The National Farmers' Federation has sent its national drought policy to the federal government, calling for better cooperation in prolonged dry spells.
Australia's peak farm lobby has settled on a blueprint for future drought response with a national policy aimed at better coordinating all tiers of government.
The National Farmers' Federation has handed its national drought policy to the Morrison government amid criticism such a strategy doesn't exist.
NFF president Fiona Simson said the framework would provide certainty for drought-affected people.
"This policy is not the panacea for this drought," she told reporters in Canberra.
"This drought is unplanned and the actions of government are unplanned. That's due to previous governments before them."
She said a national drought policy was about making sure federal, state and local governments shouldered the burden of devastating dry spells.

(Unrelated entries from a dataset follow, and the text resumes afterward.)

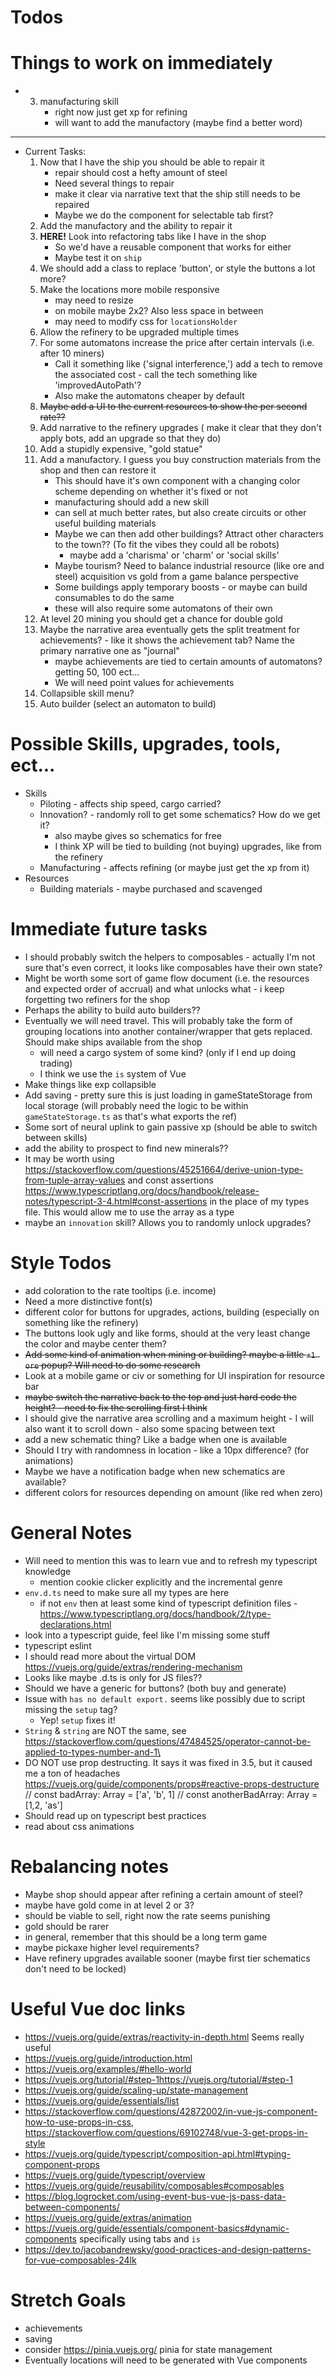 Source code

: # Todos

# Things to work on immediately 
* 
    3. manufacturing skill
        - right now just get xp for refining
        - will want to add the manufactory (maybe find a better word)
        
---------
* Current Tasks: 
    1. Now that I have the ship you should be able to repair it
        - repair should cost a hefty amount of steel
        - Need several things to repair
        - make it clear via narrative text that the ship still needs to be repaired
        - Maybe we do the component for selectable tab first?
    2. Add the manufactory and the ability to repair it
    3. **HERE!** Look into refactoring tabs like I have in the shop
        - So we'd have a reusable component that works for either
        - Maybe test it on `ship`
    8. We should add a class to replace 'button', or style the buttons a lot more?
    10. Make the locations more mobile responsive 
        - may need to resize
        - on mobile maybe 2x2? Also less space in between
        - may need to modify css for `locationsHolder`
    11. Allow the refinery to be upgraded multiple times
    12. For some automatons increase the price after certain intervals (i.e. after 10 miners)
        - Call it something like ('signal interference,') add a tech to remove the associated cost - call the tech something like 'improvedAutoPath'?
        - Also make the automatons cheaper by default
    13. ~~Maybe add a UI to the current resources to show the per second rate??~~
    14. Add narrative to the refinery upgrades ( make it clear that they don't apply bots, add an upgrade so that they do)
    15. Add a stupidly expensive, "gold statue"
    16. Add a manufactory. I guess you buy construction materials from the shop and then can restore it
        - This should have it's own component with a changing color scheme depending on whether it's fixed or not
        - manufacturing should add a new skill
        - can sell at much better rates, but also create circuits or other useful building materials
        - Maybe we can then add other buildings? Attract other characters to the town?? (To fit the vibes they could all be robots) 
            - maybe add a 'charisma' or 'charm' or 'social skills'
        - Maybe tourism? Need to balance industrial resource (like ore and steel) acquisition vs gold from a game balance perspective
        - Some buildings apply temporary boosts - or maybe can build consumables to do the same
        - these will also require some automatons of their own
    17. At level 20 mining you should get a chance for double gold
    18. Maybe the narrative area eventually gets the split treatment for achievements? - like it shows the achievement tab? Name the primary narrative one as "journal"
        - maybe achievements are tied to certain amounts of automatons? getting 50, 100 ect... 
        - We will need point values for achievements
    19. Collapsible skill menu? 
    20. Auto builder (select an automaton to build)

# Possible Skills, upgrades, tools, ect... 
* Skills   
    * Piloting - affects ship speed, cargo carried?
    * Innovation? - randomly roll to get some schematics? How do we get it? 
        - also maybe gives so schematics for free
        - I think XP will be tied to building (not buying) upgrades, like from the refinery
    * Manufacturing - affects refining (or maybe just get the xp from it)
* Resources
    * Building materials - maybe purchased and scavenged


# Immediate future tasks
* I should probably switch the helpers to composables - actually I'm not sure that's even correct, it looks like composables have their own state?
* Might be worth some sort of game flow document (i.e. the resources and expected order of accrual) and what unlocks what - i keep forgetting two refiners for the shop
* Perhaps the ability to build auto builders??
* Eventually we will need travel. This will probably take the form of grouping locations into another container/wrapper that gets replaced. Should make ships available from the shop
    - will need a cargo system of some kind? (only if I end up doing trading)
    - I think we use the `is` system of Vue
*  Make things like exp collapsible 
* Add saving - pretty sure this is just loading in gameStateStorage from local storage (will probably need the logic to be within `gameStateStorage.ts` as that's what exports the ref)
* Some sort of neural uplink to gain passive xp (should be able to switch between skills)
* add the ability to prospect to find new minerals??
* It may be worth using https://stackoverflow.com/questions/45251664/derive-union-type-from-tuple-array-values and const assertions https://www.typescriptlang.org/docs/handbook/release-notes/typescript-3-4.html#const-assertions in the place of my types file. This would allow me to use the array as a type
* maybe an `innovation` skill? Allows you to randomly unlock upgrades?

# Style Todos
* add coloration to the rate tooltips (i.e. income)
* Need a more distinctive font(s)
* different color for buttons for upgrades, actions, building (especially on something like the refinery)
* The buttons look ugly and like forms, should at the very least change the color and maybe center them?
* ~~Add some kind of animation when mining or building? maybe a little `+1 ore` popup? Will need to do some research~~
* Look at a mobile game or civ or something for UI inspiration for resource bar
* ~~maybe switch the narrative back to the top and just hard code the height? - need to fix the scrolling first I think~~
* I should give the narrative area scrolling and a maximum height - I will also want it to scroll down - also some spacing between text
* add a new schematic thing? Like a badge when one is available
* Should I try with randomness in location - like a 10px difference? (for animations)
* Maybe we have a notification badge when new schematics are available?
* different colors for resources depending on amount (like red when zero)

# General Notes
* Will need to mention this was to learn vue and to refresh my typescript knowledge 
    - mention cookie clicker explicitly and the incremental genre 
* `env.d.ts` need to make sure all my types are here
    - if not `env` then at least some kind of typescript definition files - https://www.typescriptlang.org/docs/handbook/2/type-declarations.html 
* look into a typescript guide, feel like I'm missing some stuff
* typescript eslint
* I should read more about the virtual DOM https://vuejs.org/guide/extras/rendering-mechanism 
* Looks like maybe .d.ts is only for JS files?? 
* Should we have a generic for buttons? (both buy and generate)
* Issue with `has no default export.` seems like possibly due to script missing the `setup` tag?
    - Yep! `setup` fixes it!
* `String` & `string` are NOT the same, see https://stackoverflow.com/questions/47484525/operator-cannot-be-applied-to-types-number-and-1\
* DO NOT use prop destructing. It says it was fixed in 3.5, but it caused me a ton of headaches https://vuejs.org/guide/components/props#reactive-props-destructure
// const badArray: Array<string> = ['a', 'b', 1]
// const anotherBadArray: Array<number> = [1,2, 'as'] 
* Should read up on typescript best practices
* read about css animations

# Rebalancing notes
* Maybe shop should appear after refining a certain amount of steel?
* maybe have gold come in at level 2 or 3?
* should be viable to sell, right now the rate seems punishing
* gold should be rarer
* in general, remember that this should be a long term game
* maybe pickaxe higher level requirements?
* Have refinery upgrades available sooner (maybe first tier schematics don't need to be locked)

# Useful Vue doc links
* https://vuejs.org/guide/extras/reactivity-in-depth.html Seems really useful
* https://vuejs.org/guide/introduction.html
* https://vuejs.org/examples/#hello-world
* https://vuejs.org/tutorial/#step-1https://vuejs.org/tutorial/#step-1
* https://vuejs.org/guide/scaling-up/state-management
* https://vuejs.org/guide/essentials/list 
* https://stackoverflow.com/questions/42872002/in-vue-js-component-how-to-use-props-in-css, https://stackoverflow.com/questions/69102748/vue-3-get-props-in-style
* https://vuejs.org/guide/typescript/composition-api.html#typing-component-props
* https://vuejs.org/guide/typescript/overview
* https://vuejs.org/guide/reusability/composables#composables
* https://blog.logrocket.com/using-event-bus-vue-js-pass-data-between-components/
* https://vuejs.org/guide/extras/animation
* https://vuejs.org/guide/essentials/component-basics#dynamic-components specifically using tabs and `is`
* https://dev.to/jacobandrewsky/good-practices-and-design-patterns-for-vue-composables-24lk

# Stretch Goals
* achievements
* saving
* consider https://pinia.vuejs.org/ pinia for state management
* Eventually locations will need to be generated with Vue components
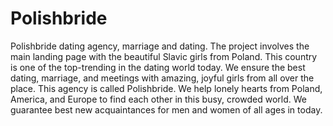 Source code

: # Polishbride
Polishbride dating agency, marriage and dating. The project involves the main landing page with the beautiful Slavic girls from Poland. This country is one of the top-trending in the dating world today. We ensure the best dating, marriage, and meetings with amazing, joyful girls from all over the place. 
This agency is called Polishbride. We help lonely hearts from Poland, America, and Europe to find each other in this busy, crowded world. We guarantee best new acquaintances for men and women of all ages in today. 
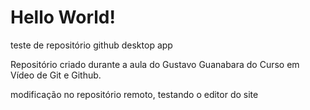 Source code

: # Hello World! 
 teste de repositório github desktop app

Repositório criado durante a aula do Gustavo Guanabara do Curso em Vídeo de Git e Github.

modificação no repositório remoto, testando o editor do site

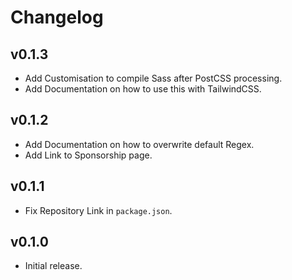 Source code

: # Changelog

## v0.1.3

- Add Customisation to compile Sass after PostCSS processing.
- Add Documentation on how to use this with TailwindCSS.

## v0.1.2

- Add Documentation on how to overwrite default Regex.
- Add Link to Sponsorship page.

## v0.1.1

- Fix Repository Link in `package.json`.

## v0.1.0

- Initial release.
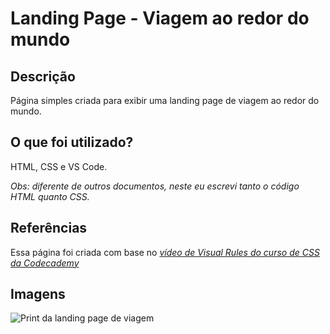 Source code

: # Landing Page - Viagem ao redor do mundo

## Descrição

Página simples criada para exibir uma landing page de viagem ao redor do mundo.

## O que foi utilizado?

HTML, CSS e VS Code.

<em>Obs: diferente de outros documentos, neste eu escrevi tanto o código HTML quanto CSS.</em>

## Referências

Essa página foi criada com base no <a href="https://www.youtube.com/watch?v=InA5Ff7mxrc" target="_blank"><em>vídeo de Visual Rules do curso de CSS da Codecademy</em></a>

## Imagens

![Print da landing page de viagem](visual-rules/img/screenshot.png)
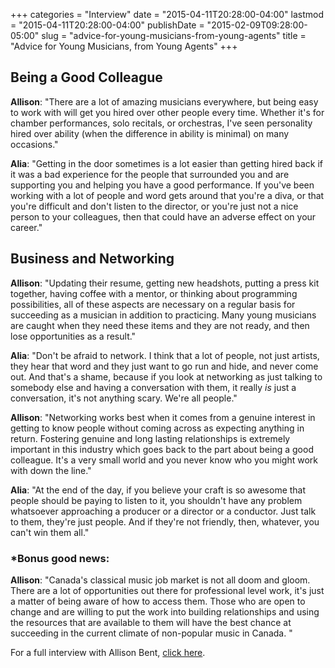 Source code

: +++
categories = "Interview"
date = "2015-04-11T20:28:00-04:00"
lastmod = "2015-04-11T20:28:00-04:00"
publishDate = "2015-02-09T09:28:00-05:00"
slug = "advice-for-young-musicians-from-young-agents"
title = "Advice for Young Musicians, from Young Agents"
+++

<h2>Being a Good Colleague</h2>
<p>
	<strong>Allison</strong>: "There are a lot of amazing musicians everywhere, but being easy to work with will get you hired over other people every time. Whether it's for chamber performances, solo recitals, or orchestras, I've seen personality hired over ability (when the difference in ability is minimal) on many occasions."
</p>
<p>
	<strong>Alia</strong>: "Getting in the door sometimes is a lot easier than getting hired back if it was a bad experience for the people that surrounded you and are supporting you and helping you have a good performance. If you've been working with a lot of people and word gets around that you're a diva, or that you're difficult and don't listen to the director, or you're just not a nice person to your colleagues, then that could have an adverse effect on your career."
</p>
<h2>Business and Networking</h2>
<p>
	<strong>Allison</strong>: "Updating their resume, getting new headshots, putting a press kit together, having coffee with a mentor, or thinking about programming possibilities, all of these aspects are necessary on a regular basis for succeeding as a musician in addition to practicing. Many young musicians are caught when they need these items and they are not ready, and then lose opportunities as a result."
</p>
<p>
	<strong>Alia</strong>: "Don't be afraid to network. I think that a lot of people, not just artists, they hear that word and they just want to go run and hide, and never come out. And that's a shame, because if you look at networking as just talking to somebody else and having a conversation with them, it really <em>is</em> just a conversation, it's not anything scary. We're all people."
</p>
<p>
	<strong>Allison</strong>: "Networking works best when it comes from a genuine interest in getting to know people without coming across as expecting anything in return. Fostering genuine and long lasting relationships is extremely important in this industry which goes back to the part about being a good colleague. It's a very small world and you never know who you might work with down the line."
</p>
<p>
	<strong>Alia</strong>: "At the end of the day, if you believe your craft is so awesome that people should be paying to listen to it, you shouldn't have any problem whatsoever approaching a producer or a director or a conductor. Just talk to them, they're just people. And if they're not friendly, then, whatever, you can't win them all."
</p>
<h3>*Bonus good news:</h3>
<p>
	<strong>Allison</strong>: "Canada's classical music job market is not all doom and gloom. There are a lot of opportunities out there for professional level work, it's just a matter of being aware of how to access them. Those who are open to change and are willing to put the work into building relationships and using the resources that are available to them will have the best chance at succeeding in the current climate of non-popular music in Canada. "
</p>
<p>
	For a full interview with Allison Bent, <a href="http://schmopera.com/allison-bent-advice-for-young-musicians/" target="_blank">click here</a>.
</p>
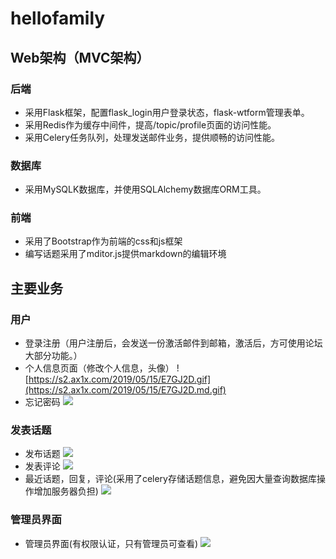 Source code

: # hellofamily
## Web架构（MVC架构）
### 后端
- 采用Flask框架，配置flask_login用户登录状态，flask-wtform管理表单。
- 采用Redis作为缓存中间件，提高/topic/profile页面的访问性能。
- 采用Celery任务队列，处理发送邮件业务，提供顺畅的访问性能。

### 数据库
- 采用MySQLK数据库，并使用SQLAlchemy数据库ORM工具。

### 前端
- 采用了Bootstrap作为前端的css和js框架
- 编写话题采用了mditor.js提供markdown的编辑环境

## 主要业务
### 用户
- 登录注册（用户注册后，会发送一份激活邮件到邮箱，激活后，方可使用论坛大部分功能。）
![]()
- 个人信息页面（修改个人信息，头像）
![https://s2.ax1x.com/2019/05/15/E7GJ2D.gif](https://s2.ax1x.com/2019/05/15/E7GJ2D.md.gif)
- 忘记密码
![](https://s2.ax1x.com/2019/05/15/E71ha6.gif)
### 发表话题
- 发布话题
![](https://s2.ax1x.com/2019/05/15/E71Kbt.gif)
- 发表评论
![](https://s2.ax1x.com/2019/05/15/E71V8e.gif)
- 最近话题，回复，评论(采用了celery存储话题信息，避免因大量查询数据库操作增加服务器负担)
![](https://s2.ax1x.com/2019/05/15/E71jdP.gif)
### 管理员界面
- 管理员界面(有权限认证，只有管理员可查看)
![](https://s2.ax1x.com/2019/05/15/E71TRe.gif)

"It's something until now every government has shirked," she said.
"So we congratulate the Morrison government on their willingness to embrace and approach this national drought strategy."
The policy aims to bring all drought-affected stakeholders to the table including industry, community groups, local government, as well as federal, state and territory governments.
It also seeks to:
* Identify specific measures that need to be maintained, amended or reviewed, and propose new drought measures.
* Build on the Council of Australian Governments' National Drought Agreement and incorporate lessons learnt from past droughts.
* Create a drought forum for submissions every two years, in drought and out of drought, on what has worked and what has not.
* Establish a drought committee, responsible for overseeing implementation of the policy.
* The committee would commission studies into the effectiveness of drought measures, review the national policy and recommend changes through a four-yearly review.